遠くで学校開始のチャイムが呑気に鳴っている。これはもう間に合わないかな。



―――



――ゴッ!!


 教室に飛び込もうとして、扉の柱で頭を打った。一瞬教室が静かになる。それから、クラスのみんながどっと笑った。

「ぷっは、それ今週二回目じゃね?」

「おっちょこちょいかよぉ」

 クラスのみんなは基本優しい。こういうことがあっても笑いに変えてくれる。睨んでくる子もいるけど気にしない。

「紫ちゃん大丈夫~!?」

 そんな中、ぱたぱたと走ってきた子がひとり。まだ廊下にいる私を、首が折れそうな程がんばって見上げて心配してくれる。おっと、テンションテンション。

「ふへへ、大丈夫。ごめんねっ!」

 明るく返しながら扉をくぐると、その子はほっと息をついた。碓氷うすい 来夢らいむ。クラスの中で誰よりも優しくて、少しぽっちゃりで、のほほんとしたかわいい女の子だ。

「あれっ、先生は?」

「それがよく分からないんだよね~……」

 来夢は小声で付け加える。

「……探しに行った方がいいかな?」

「どうだろうね、誰か行くんじゃない?」

 私は普通の声でそう返した。来夢は「そっかあ」と不安そうに呟いた。そのとき前の扉が開いて、担任の先生が戻ってきた。なぜか顔に大きな絆創膏を貼っている。

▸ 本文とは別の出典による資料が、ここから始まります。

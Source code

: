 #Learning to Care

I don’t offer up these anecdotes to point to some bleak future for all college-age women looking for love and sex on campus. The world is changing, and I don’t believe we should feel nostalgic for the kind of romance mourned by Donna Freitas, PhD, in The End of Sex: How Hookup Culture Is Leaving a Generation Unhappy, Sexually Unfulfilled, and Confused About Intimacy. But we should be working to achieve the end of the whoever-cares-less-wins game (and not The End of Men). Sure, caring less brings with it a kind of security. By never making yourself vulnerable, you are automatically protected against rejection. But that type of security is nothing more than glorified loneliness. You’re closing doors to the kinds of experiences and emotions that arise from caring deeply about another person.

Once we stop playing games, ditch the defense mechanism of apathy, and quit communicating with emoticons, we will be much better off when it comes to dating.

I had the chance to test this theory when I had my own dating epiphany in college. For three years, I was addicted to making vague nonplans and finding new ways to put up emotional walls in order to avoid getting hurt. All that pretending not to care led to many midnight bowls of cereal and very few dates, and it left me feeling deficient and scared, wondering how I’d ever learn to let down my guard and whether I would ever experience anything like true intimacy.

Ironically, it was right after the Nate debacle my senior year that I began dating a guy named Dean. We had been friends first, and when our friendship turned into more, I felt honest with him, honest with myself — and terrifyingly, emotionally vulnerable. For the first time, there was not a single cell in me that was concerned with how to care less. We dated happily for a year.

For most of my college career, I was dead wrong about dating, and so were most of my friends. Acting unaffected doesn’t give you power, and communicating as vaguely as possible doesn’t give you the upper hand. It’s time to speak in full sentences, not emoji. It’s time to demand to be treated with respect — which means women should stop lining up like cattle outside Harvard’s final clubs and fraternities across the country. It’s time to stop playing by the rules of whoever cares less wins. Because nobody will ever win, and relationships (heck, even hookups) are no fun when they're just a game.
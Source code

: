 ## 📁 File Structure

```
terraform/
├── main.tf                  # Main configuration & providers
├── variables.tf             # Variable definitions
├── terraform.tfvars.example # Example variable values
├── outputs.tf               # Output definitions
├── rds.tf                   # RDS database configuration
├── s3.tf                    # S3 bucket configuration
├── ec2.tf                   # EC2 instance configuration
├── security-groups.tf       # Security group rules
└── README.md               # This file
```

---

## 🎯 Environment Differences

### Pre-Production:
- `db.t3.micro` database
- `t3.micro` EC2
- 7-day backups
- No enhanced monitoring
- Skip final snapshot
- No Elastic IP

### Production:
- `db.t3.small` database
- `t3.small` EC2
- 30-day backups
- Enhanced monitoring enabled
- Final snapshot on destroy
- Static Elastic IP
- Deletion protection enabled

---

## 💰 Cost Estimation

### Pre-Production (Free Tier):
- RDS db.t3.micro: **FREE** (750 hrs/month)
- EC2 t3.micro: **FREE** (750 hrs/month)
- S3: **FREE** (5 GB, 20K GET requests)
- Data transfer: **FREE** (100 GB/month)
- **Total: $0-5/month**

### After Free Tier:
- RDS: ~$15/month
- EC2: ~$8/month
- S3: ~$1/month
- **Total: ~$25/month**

「うふふ、ごめんごめん。色々あって遅れちゃったわ。それじゃ、授業を始めましょうか? あら、なんで何人か立っているの?」

「……あ、ご、ごめんなさい……」

 私は慌てて一番後ろ、窓際の席に座る。来夢も慌てたように私の前の席に座った。来夢はほっと肩を撫でおろしている。

 来夢は身も心も、ちゃんとした魔法少女だ。


―――


「クリームスケール!!」

――ぱああああ……!


 ほらね。

 来夢、いや魔法少女「マジカルクリーム」がベージュ色のふわふわクリームで怪物を囲い、キラキラと光を瞬かせる。かわいらしい音付きで。怪物の身体をクリームで絞め、光を当てるとダメージが当たる。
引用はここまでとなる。